Flipping Through Kapital Lookbooks at Cotton Sheep - San Francisco


Life sometimes has a funny way of surprising you when you least expect it.

Every year, my wife and I try and take a trip out to the Bay Area, and in recent years that's meant trying to finagle a way to get myself to Unionmade's brick and mortar location in the Mission District. On our most recent visit, I found myself trudging through Hayes Valley trying to come up with an excuse for how I could scam my wife to get over there (Bi-Rite Creamery and Dolores Park have been bankable in the past) when out of the corner of my eye I caught a glimpse of a window display with a mannequin clad in an artfully rumpled tweed jacket, faded patchwork bandana scarf, and indigo cotton sashiko pants. I had just discovered Cotton Sheep - the coolest little store I was never looking for.


Cotton Sheep is a small family-owned boutique specializing in Japanese labels like Kapital, Visvim, and a few others I'd never even heard of. Inside the store, you'll find an assortment of some the more lusted-after Kapital pieces in the catalogue, including a wealth of Century Denim and a few different flavors of ring coats adorning the wall.
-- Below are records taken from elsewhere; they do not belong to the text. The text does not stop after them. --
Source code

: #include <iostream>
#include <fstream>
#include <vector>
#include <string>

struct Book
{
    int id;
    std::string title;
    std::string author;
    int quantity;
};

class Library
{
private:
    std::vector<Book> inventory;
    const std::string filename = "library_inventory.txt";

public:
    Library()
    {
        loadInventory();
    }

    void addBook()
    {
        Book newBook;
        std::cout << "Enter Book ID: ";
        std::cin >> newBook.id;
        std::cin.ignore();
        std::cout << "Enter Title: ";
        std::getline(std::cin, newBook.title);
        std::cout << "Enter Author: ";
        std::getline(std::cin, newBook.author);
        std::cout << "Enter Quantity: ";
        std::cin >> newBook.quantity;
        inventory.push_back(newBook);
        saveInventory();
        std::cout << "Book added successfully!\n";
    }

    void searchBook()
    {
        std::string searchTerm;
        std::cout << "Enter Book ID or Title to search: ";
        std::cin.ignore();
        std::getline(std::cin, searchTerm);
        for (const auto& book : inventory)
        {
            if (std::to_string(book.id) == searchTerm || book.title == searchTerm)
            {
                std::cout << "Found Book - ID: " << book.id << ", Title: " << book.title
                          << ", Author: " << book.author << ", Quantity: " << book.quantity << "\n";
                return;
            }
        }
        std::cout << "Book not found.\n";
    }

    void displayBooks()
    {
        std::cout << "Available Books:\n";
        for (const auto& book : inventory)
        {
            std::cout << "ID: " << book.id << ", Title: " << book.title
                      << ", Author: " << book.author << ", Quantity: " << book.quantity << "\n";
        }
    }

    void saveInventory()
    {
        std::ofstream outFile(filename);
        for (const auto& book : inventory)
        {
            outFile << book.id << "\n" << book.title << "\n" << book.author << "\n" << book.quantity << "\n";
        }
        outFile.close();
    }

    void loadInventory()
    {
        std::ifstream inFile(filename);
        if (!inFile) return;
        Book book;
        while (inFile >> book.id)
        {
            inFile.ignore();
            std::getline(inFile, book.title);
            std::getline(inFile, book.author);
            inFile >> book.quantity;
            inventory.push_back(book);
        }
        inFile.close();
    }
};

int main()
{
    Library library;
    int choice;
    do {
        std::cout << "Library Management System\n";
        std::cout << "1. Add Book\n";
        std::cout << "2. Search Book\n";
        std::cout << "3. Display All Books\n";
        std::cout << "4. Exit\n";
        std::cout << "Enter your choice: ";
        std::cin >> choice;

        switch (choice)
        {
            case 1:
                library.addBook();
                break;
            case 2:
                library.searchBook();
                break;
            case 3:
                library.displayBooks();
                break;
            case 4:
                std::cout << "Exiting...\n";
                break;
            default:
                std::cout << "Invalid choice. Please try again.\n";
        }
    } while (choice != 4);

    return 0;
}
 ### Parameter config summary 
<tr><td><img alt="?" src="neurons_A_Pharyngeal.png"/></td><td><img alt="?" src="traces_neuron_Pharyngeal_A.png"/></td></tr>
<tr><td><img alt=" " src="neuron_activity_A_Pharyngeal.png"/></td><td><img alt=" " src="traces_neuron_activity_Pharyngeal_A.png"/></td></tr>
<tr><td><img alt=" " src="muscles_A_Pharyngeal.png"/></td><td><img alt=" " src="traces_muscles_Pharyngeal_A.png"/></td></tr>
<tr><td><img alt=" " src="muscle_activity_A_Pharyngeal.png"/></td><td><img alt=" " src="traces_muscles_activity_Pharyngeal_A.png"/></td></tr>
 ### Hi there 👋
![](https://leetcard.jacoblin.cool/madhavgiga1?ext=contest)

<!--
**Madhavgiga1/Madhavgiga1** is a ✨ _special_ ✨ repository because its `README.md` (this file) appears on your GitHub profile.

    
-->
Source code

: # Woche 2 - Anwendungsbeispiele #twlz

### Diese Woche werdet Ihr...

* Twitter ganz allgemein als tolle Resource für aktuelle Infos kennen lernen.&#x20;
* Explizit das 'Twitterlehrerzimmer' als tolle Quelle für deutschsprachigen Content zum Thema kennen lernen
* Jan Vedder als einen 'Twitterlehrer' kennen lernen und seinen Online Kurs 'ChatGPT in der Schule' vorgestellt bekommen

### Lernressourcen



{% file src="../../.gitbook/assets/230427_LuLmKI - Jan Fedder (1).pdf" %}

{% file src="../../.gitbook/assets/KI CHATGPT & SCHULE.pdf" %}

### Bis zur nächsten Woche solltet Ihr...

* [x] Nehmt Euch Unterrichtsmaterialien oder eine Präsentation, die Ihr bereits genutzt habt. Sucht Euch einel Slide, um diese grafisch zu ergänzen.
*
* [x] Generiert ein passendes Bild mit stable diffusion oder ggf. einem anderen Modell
They carry a lot of items you'd probably be hard-pressed to find anywhere else in America, and yet that's only a small part of what makes Cotton Sheep special.



 

Aria, the owners' daughter who happened to be running the shop that day, informed me that they were actually the first store outside of Japan to carry Kapital, and every year her older brother Rue travels back to the showroom in Japan to check out the new season's collection. Family friends of much of the Kapital crew, they've both been asked to model for lookbooks in the past, though they've always declined to this point. When Kapital finished their documentary "Kapital World" (which you can watch for free online) for the shooting of their 2014 spring collection "Sailor Ninja" - the most Japanese and Kapital-esque title imaginable - one of the few screening locations around the world was at Cotton Sheep, where they had a big viewing party and her mom ran around the shop a little tipsy. It happened - I saw the pictures. They were adorable.


Cotton Sheep "Kapital World" Screening

After showing me the scrapbook from the "Kapital World" screening, Aria brought out a stack of old lookbooks they had behind the counter from past seasons for me to flip through while we chatted about various topics like Japanese style, the Kansei region her mother's side is from (which she affectionately described as "The 'Jersey Shore' of Japan"), and the little Japanese guy with the moustache you might have noticed in so many Kapital pictures whose name we couldn't remember (it's "Kohei Manabe," she later recalled). I'm not sure exactly how long I was there, honestly, but it's hard to recall a happenstance encounter in recent memory I've enjoyed as thoroughly. As I mentioned, life has a funny way of surprising you when you least expect it, and little impromptu moments of magic are all too rare.




 
It's easy these days to think of businesses as faceless corporate entities, and in doing so we often forget about the people behind them. I'll be the first to admit that the manner in which I usually shop tends to only enforce that view, and yet in the short time I spent at Cotton Sheep, I came away with a feeling completely opposite. Though they offer a quality range of products in and of themselves, I can't think of a better example of a family business that foremost feels like a family. I suppose I have Aria to thank for that, in large part, though thumbing through Cotton Sheep's Instagram feed, which frequently features family and staff modelling clothes or Rue's travels in Japan, only adds to that sentiment.


You can find Cotton Sheep on their retail site or follow their Instagram account here. Otherwise, I'd highly recommend dropping by if you're in the Hayes Valley area. It's true I couldn't possibly guarantee the same type of experience, but at the bare minimum, there are ring coats. Shouldn't that be enough?